■ EXERCISE PROMPT: Each line containing the string "width" should be copied out of the entries.

+ + + +

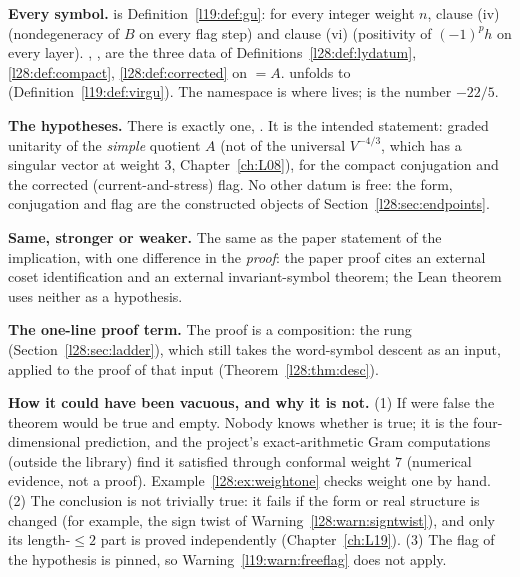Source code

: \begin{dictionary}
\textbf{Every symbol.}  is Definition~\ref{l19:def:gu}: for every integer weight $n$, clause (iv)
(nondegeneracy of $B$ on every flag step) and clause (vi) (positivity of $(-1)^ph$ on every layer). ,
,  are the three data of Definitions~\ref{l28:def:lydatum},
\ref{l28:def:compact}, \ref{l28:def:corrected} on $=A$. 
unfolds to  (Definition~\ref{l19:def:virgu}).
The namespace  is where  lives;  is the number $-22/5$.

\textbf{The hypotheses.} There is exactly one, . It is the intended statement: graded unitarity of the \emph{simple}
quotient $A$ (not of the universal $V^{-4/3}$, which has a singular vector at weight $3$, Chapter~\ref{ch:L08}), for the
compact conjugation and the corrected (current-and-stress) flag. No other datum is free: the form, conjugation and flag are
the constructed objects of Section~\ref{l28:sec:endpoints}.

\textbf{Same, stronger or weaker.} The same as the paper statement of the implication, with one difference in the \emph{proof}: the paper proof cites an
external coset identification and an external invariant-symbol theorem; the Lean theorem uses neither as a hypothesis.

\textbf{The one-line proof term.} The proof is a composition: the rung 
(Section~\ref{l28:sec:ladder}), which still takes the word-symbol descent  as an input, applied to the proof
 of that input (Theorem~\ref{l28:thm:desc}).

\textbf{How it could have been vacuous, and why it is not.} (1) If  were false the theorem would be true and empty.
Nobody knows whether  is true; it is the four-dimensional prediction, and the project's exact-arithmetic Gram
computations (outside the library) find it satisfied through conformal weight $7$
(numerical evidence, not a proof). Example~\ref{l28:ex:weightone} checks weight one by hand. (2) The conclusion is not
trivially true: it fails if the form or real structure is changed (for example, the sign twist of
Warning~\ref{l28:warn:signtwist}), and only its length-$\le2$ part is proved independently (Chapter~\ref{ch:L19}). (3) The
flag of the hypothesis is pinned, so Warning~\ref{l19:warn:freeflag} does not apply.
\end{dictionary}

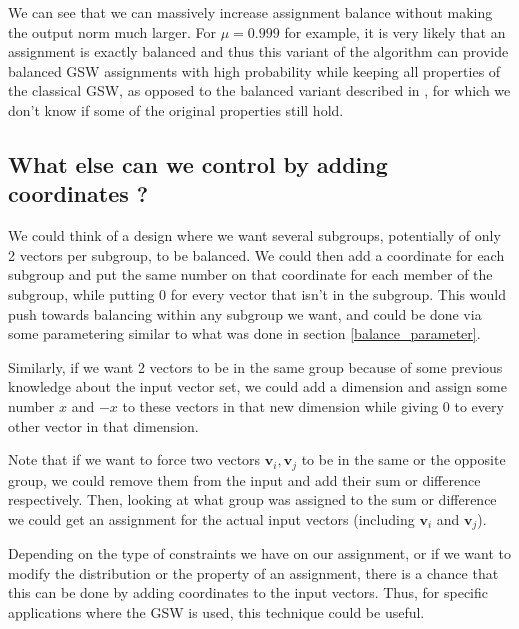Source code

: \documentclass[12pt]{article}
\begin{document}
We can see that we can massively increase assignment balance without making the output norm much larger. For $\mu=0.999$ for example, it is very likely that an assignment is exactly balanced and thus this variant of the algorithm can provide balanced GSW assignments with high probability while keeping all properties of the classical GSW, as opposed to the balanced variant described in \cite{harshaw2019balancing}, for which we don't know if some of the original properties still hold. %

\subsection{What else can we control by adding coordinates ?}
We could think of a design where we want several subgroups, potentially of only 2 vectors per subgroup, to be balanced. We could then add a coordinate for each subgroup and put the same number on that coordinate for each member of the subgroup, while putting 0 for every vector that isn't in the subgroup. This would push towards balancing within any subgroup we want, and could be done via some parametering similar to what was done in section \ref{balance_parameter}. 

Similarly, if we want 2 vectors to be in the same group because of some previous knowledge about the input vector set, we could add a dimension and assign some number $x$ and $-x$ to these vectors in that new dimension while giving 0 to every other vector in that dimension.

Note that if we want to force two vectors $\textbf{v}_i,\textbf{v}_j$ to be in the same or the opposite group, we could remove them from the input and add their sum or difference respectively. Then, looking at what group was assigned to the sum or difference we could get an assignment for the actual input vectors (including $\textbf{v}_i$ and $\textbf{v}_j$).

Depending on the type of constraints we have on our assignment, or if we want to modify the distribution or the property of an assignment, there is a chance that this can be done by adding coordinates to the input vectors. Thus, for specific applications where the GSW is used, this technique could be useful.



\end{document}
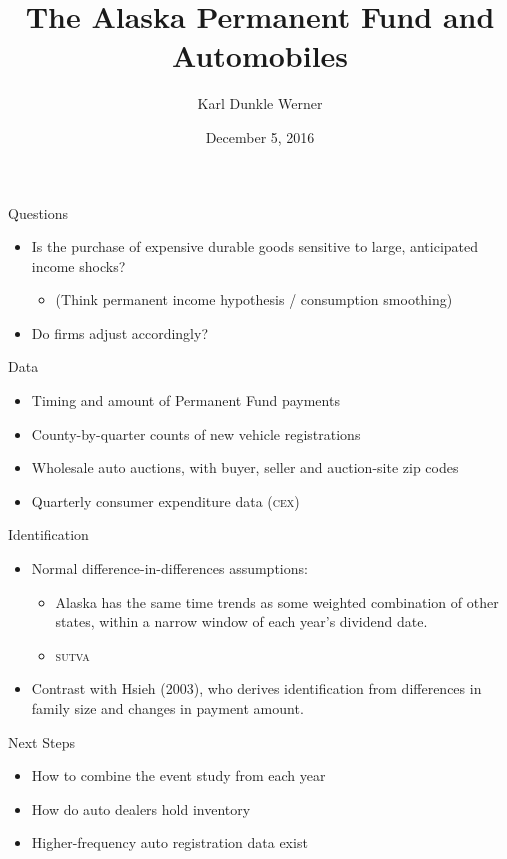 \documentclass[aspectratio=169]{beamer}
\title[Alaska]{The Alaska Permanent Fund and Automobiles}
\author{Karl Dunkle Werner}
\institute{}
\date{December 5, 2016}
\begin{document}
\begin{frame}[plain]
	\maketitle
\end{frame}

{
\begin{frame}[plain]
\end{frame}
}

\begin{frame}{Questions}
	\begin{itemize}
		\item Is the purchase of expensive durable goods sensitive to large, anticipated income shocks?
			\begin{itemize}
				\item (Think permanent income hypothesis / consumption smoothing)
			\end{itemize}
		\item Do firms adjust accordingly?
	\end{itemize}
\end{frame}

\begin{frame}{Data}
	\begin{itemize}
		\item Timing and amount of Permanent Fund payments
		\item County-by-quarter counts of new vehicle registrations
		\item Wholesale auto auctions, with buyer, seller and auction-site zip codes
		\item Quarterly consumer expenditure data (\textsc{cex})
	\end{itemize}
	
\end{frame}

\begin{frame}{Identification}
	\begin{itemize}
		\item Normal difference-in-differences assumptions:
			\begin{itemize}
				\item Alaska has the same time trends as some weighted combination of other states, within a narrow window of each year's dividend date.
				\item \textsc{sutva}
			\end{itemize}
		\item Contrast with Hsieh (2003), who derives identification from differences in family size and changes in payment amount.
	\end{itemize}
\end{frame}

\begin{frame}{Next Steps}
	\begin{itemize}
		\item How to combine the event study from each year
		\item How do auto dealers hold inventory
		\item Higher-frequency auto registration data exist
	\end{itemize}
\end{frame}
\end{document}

+ + + +

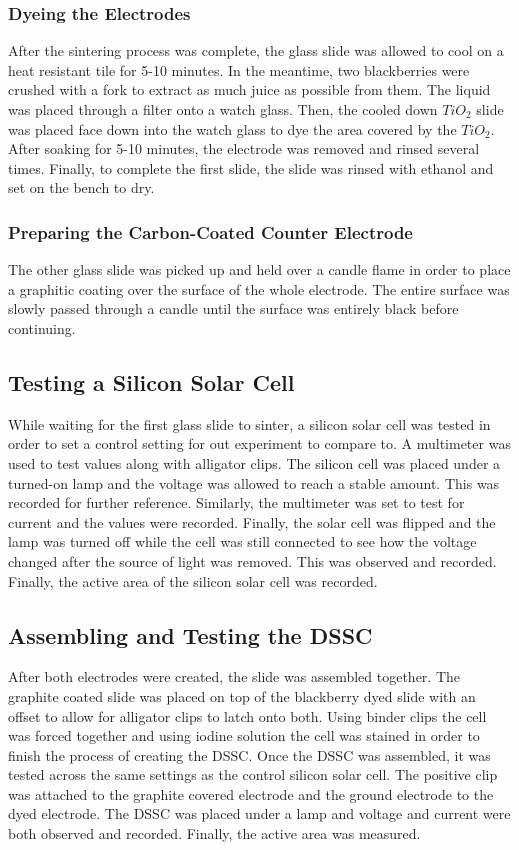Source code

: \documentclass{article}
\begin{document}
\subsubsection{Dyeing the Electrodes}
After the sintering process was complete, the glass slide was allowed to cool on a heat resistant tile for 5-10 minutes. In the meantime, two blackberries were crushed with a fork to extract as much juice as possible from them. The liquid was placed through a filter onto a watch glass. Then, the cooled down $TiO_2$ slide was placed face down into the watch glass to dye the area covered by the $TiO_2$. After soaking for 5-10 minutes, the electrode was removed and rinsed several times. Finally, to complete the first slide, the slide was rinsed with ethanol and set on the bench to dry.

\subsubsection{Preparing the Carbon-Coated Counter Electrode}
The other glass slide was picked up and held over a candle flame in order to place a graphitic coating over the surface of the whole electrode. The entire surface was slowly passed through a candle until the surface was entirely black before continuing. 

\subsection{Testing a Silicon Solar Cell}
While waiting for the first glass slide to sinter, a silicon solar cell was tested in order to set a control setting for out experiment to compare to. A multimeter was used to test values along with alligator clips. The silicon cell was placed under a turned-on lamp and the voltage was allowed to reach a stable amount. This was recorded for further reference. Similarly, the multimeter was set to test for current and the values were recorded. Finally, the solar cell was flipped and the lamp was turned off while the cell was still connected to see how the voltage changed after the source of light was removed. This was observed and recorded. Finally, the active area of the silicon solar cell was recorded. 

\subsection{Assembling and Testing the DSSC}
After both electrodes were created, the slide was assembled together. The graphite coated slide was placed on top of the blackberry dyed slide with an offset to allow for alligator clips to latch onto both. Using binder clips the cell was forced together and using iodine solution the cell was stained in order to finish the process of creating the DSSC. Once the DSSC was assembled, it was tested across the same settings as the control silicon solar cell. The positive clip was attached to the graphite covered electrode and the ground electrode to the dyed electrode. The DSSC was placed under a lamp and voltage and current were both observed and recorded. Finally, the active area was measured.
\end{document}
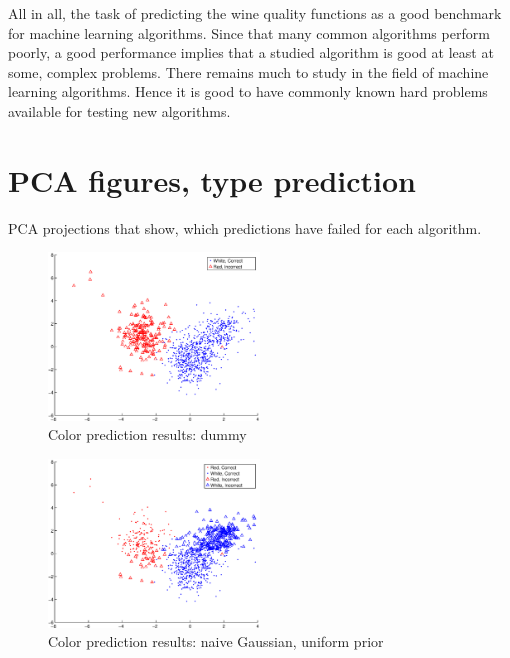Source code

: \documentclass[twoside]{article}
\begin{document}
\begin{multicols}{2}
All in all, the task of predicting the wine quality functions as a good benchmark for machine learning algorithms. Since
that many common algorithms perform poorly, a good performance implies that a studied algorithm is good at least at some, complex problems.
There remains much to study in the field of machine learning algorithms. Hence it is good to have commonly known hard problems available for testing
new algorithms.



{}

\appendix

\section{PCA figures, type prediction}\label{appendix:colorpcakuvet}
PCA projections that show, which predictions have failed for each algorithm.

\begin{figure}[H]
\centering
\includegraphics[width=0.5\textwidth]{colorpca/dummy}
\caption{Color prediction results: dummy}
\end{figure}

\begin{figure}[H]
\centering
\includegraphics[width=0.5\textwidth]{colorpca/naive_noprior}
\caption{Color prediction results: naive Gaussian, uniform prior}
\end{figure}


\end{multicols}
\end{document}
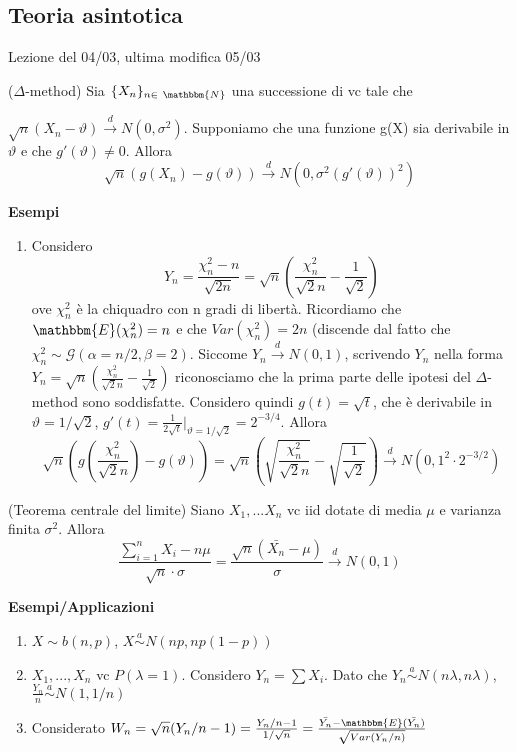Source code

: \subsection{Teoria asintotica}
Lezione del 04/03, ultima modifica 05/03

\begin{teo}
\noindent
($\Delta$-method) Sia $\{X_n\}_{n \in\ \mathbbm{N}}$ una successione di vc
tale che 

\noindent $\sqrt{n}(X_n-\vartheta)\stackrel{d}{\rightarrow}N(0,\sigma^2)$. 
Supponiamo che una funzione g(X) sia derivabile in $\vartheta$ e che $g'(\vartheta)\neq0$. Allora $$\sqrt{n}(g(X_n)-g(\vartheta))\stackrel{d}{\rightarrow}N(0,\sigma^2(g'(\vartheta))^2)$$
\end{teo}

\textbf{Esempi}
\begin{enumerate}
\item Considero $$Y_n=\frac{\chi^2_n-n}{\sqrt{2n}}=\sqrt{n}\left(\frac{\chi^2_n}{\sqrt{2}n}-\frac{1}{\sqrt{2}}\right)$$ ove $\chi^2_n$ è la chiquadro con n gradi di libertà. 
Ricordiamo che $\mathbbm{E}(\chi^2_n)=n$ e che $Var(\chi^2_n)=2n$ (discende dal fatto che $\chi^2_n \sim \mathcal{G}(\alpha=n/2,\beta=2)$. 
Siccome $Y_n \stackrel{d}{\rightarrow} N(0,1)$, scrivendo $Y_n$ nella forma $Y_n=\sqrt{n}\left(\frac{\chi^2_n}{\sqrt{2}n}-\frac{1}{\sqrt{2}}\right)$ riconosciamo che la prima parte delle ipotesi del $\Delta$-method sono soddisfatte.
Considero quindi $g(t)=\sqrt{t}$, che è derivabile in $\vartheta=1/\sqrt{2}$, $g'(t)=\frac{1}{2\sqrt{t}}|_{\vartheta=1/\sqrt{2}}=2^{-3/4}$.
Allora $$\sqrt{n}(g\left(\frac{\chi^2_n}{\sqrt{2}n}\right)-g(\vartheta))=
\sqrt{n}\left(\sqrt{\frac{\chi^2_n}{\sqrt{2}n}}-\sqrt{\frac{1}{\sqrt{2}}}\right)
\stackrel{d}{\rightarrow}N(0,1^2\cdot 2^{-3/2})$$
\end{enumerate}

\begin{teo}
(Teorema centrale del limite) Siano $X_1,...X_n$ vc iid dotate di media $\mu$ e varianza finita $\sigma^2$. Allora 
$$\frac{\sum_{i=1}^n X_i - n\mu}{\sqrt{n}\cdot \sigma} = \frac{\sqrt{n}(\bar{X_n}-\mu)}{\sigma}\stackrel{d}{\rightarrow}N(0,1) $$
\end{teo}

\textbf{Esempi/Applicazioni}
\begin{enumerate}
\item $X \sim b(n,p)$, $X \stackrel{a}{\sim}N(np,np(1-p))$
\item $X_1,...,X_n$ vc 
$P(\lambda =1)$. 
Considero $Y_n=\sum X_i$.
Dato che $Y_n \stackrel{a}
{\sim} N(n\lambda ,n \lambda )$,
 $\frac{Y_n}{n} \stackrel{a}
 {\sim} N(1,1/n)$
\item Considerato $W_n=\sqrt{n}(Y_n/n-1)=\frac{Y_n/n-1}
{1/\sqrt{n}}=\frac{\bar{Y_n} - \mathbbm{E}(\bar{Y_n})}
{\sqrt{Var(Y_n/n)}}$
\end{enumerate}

+ + + +

■ RESPONSE TO THE TASK:
\includegraphics[width=0.5\textwidth]{colorpca/dummy}
\includegraphics[width=0.5\textwidth]{colorpca/naive_noprior}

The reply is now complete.